Engagement für die LGBTQ+-Community

Ziel der Kampagne ist es, ein starkes Zeichen gegen Diskriminierung, Ausgrenzung und Benachteiligung zu setzen. Studien zeigen, dass queere Menschen häufig mit Diskriminierung und Ausgrenzung konfrontiert werden. Der AKGL stellt sich als Anlaufstelle für diskriminierte Personen zur Verfügung und bietet Unterstützung sowie Beratung an. Oft können Konflikte durch persönliche Gespräche oder Aufklärungsmaßnahmen gelöst werden. Solche Initiativen sind nicht nur wichtig, sondern notwendig – besonders in Zeiten, in denen der Rückhalt für die LGBTQ+-Community in der Gesellschaft schwankt.

Eine internationale Ipsos-Studie, die anlässlich des Pride Month in 26 Ländern durchgeführt wurde, zeigt, dass die Unterstützung für die LGBTQ+-Community in Deutschland und weltweit nicht so stark ist, wie man es sich wünschen würde. 74% der Deutschen befürworten zwar den Schutz von Lesben, Schwulen und Bisexuellen vor Diskriminierung, doch nur 45% unterstützen tatsächlich Gesetze, die gegen Diskriminierung aufgrund sexueller Orientierung oder Geschlechtsidentität gerichtet sind. Diese Zahlen sind im Vergleich zum Vorjahr um 4 Prozentpunkte gesunken. Ein besorgniserregender Trend!

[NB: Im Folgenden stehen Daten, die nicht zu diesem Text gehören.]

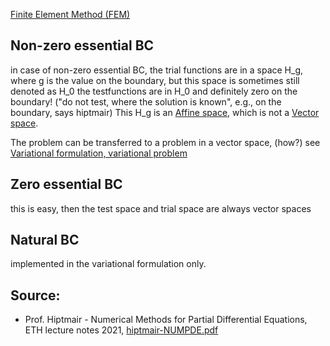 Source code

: 
[Finite Element Method (FEM)](Finite%20Element%20Method%20(FEM).md)


## Non-zero essential BC
in case of non-zero essential BC, the trial functions are in a space H_g, where g is the value on the boundary, but this space is sometimes still denoted as H_0
the testfunctions are in H_0 and definitely zero on the boundary! ("do not test, where the solution is known", e.g., on the boundary, says hiptmair)
This H_g is an [Affine space](Affine%20space.md), which is not a [Vector space](Vector%20space.md).

The problem can be transferred to a problem in a vector space, (how?)
see [Variational formulation, variational problem](Variational%20formulation,%20variational%20problem.md)


## Zero essential BC
this is easy, then the test space and trial space are always vector spaces


## Natural BC
implemented in the variational formulation only.



## Source:
- Prof. Hiptmair - Numerical Methods for Partial Differential Equations, ETH lecture notes 2021, [hiptmair-NUMPDE.pdf](hiptmair-NUMPDE.pdf)
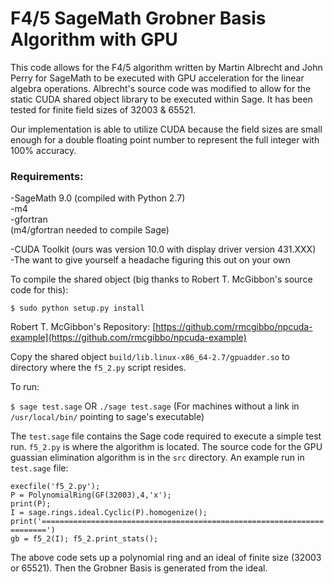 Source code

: # F4/5 SageMath Grobner Basis Algorithm with GPU

This code allows for the F4/5 algorithm written by Martin Albrecht and John Perry for SageMath to be executed with GPU acceleration for the linear algebra operations. Albrecht's source code was modified to allow for the static CUDA shared object library to be executed within Sage. It has been tested for finite field sizes of 32003 & 65521.

Our implementation is able to utilize CUDA because the field sizes are small enough for a double floating point number to represent the full integer with 100% accuracy.

### Requirements:
-SageMath 9.0 (compiled with Python 2.7)<br/>
    -m4<br/>
    -gfortran<br/>
    (m4/gfortran needed to compile Sage)

-CUDA Toolkit (ours was version 10.0 with display driver version 431.XXX)<br/>
-The want to give yourself a headache figuring this out on your own

To compile the shared object (big thanks to Robert T. McGibbon's source code for this):

`$ sudo python setup.py install`

Robert T. McGibbon's Repository: [https://github.com/rmcgibbo/npcuda-example](https://github.com/rmcgibbo/npcuda-example)

Copy the shared object `build/lib.linux-x86_64-2.7/gpuadder.so` to directory where the `f5_2.py` script resides.

To run:

`$ sage test.sage` OR `./sage test.sage` (For machines without a link in `/usr/local/bin/` pointing to sage's executable)

The `test.sage` file contains the Sage code required to execute a simple test run. `f5_2.py` is where the algorithm is located. The source code for the GPU guassian elimination algorithm is in the `src` directory. An example run in `test.sage` file:

`execfile('f5_2.py');`<br/>
`P = PolynomialRing(GF(32003),4,'x');`<br/>
`print(P);`<br/>
`I = sage.rings.ideal.Cyclic(P).homogenize();`<br/>
`print('=======================================================================')`<br/>
`gb = f5_2(I); f5_2.print_stats();`

The above code sets up a polynomial ring and an ideal of finite size (32003 or 65521). Then the Grobner Basis is generated from the ideal. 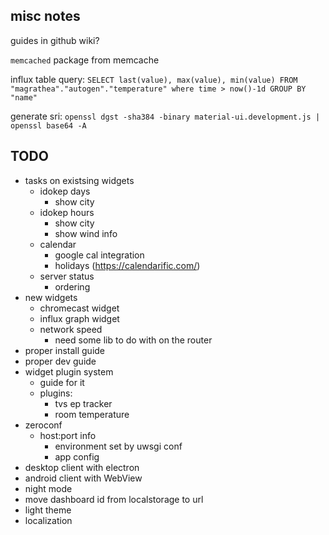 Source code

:
misc notes
----------

guides in github wiki?

`memcached` package from memcache

influx table query: `SELECT last(value), max(value), min(value) FROM "magrathea"."autogen"."temperature" where time > now()-1d GROUP BY "name"`

generate sri: `openssl dgst -sha384 -binary material-ui.development.js | openssl base64 -A`


TODO
----

* tasks on existsing widgets
    * idokep days
        * show city
    * idokep hours
        * show city
        * show wind info
    * calendar
        * google cal integration
        * holidays (https://calendarific.com/)
    * server status
        * ordering
* new widgets
    * chromecast widget
    * influx graph widget
    * network speed
        * need some lib to do with on the router
* proper install guide
* proper dev guide
* widget plugin system
    * guide for it
    * plugins:
        * tvs ep tracker
        * room temperature
* zeroconf
    * host:port info
        * environment set by uwsgi conf
        * app config
* desktop client with electron
* android client with WebView
* night mode
* move dashboard id from localstorage to url
* light theme
* localization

Globale Perspektiven und Herausforderungen

Die Studie zeigt auch, dass Deutschland im internationalen Vergleich im hinteren Drittel hinsichtlich der offenen Lebensweise queerer Personen liegt. Nur 66% weltweit befürworten die Ehe oder rechtliche Anerkennung für gleichgeschlechtliche Paare – ein Rückgang um 8 Prozentpunkte seit 2021. Auch die Unterstützung für queerfreundliche Marken und öffentliche Zuneigungsbekundungen ist zurückgegangen. Das ist zwar nicht die beste Nachricht, aber sie verdeutlicht, wie wichtig die Arbeit des AKGL und anderer Organisationen ist, die sich für mehr Sichtbarkeit und Rechte von queeren Menschen einsetzen.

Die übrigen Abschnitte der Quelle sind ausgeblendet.